### INSTRUCTIONS FOR THE TASK
Reply with nothing but how many lines in the entries below include "uninstall".

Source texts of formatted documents
================

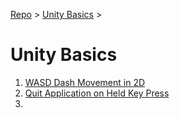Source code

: [Repo](https://github.com/JaiChong/css385/tree/main/01_unity_basics) > [Unity Basics](https://jaichong.github.io/css385/01_unity_basics/) >

# Unity Basics
1. [WASD Dash Movement in 2D](https://jaichong.github.io/css385/01_unity_basics/wasd_dash_movement_2d/)
2. [Quit Application on Held Key Press](https://jaichong.github.io/css385/01_unity_basics/quit_application_on_held_key_press/)
3. 
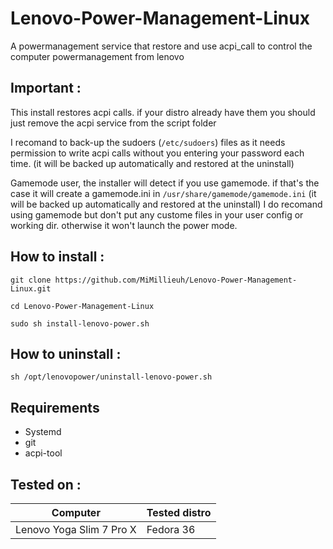 # Lenovo-Power-Management-Linux
A powermanagement service that restore and use acpi_call to control the computer powermanagement from lenovo

## Important :

This install restores acpi calls. if your distro already have them you should just remove the acpi service from the script folder

I recomand to back-up the sudoers (`/etc/sudoers`) files as it needs permission to write acpi calls without you entering your password each time.
(it will be backed up automatically and restored at the uninstall)

Gamemode user, the installer will detect if you use gamemode. if that's the case it will create a gamemode.ini in `/usr/share/gamemode/gamemode.ini`
(it will be backed up automatically and restored at the uninstall)
I do recomand using gamemode but don't put any custome files in your user config or working dir. otherwise it won't launch the power mode.

## How to install :

`git clone https://github.com/MiMillieuh/Lenovo-Power-Management-Linux.git`

`cd Lenovo-Power-Management-Linux`

`sudo sh install-lenovo-power.sh`

## How to uninstall : 

`sh /opt/lenovopower/uninstall-lenovo-power.sh`

## Requirements

- Systemd
- git
- acpi-tool

## Tested on :


| Computer  | Tested distro |
| ------------- | ------------- |
| Lenovo Yoga Slim 7 Pro X | Fedora 36  |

================

### OUTPUT FOR THIS EXERCISE
4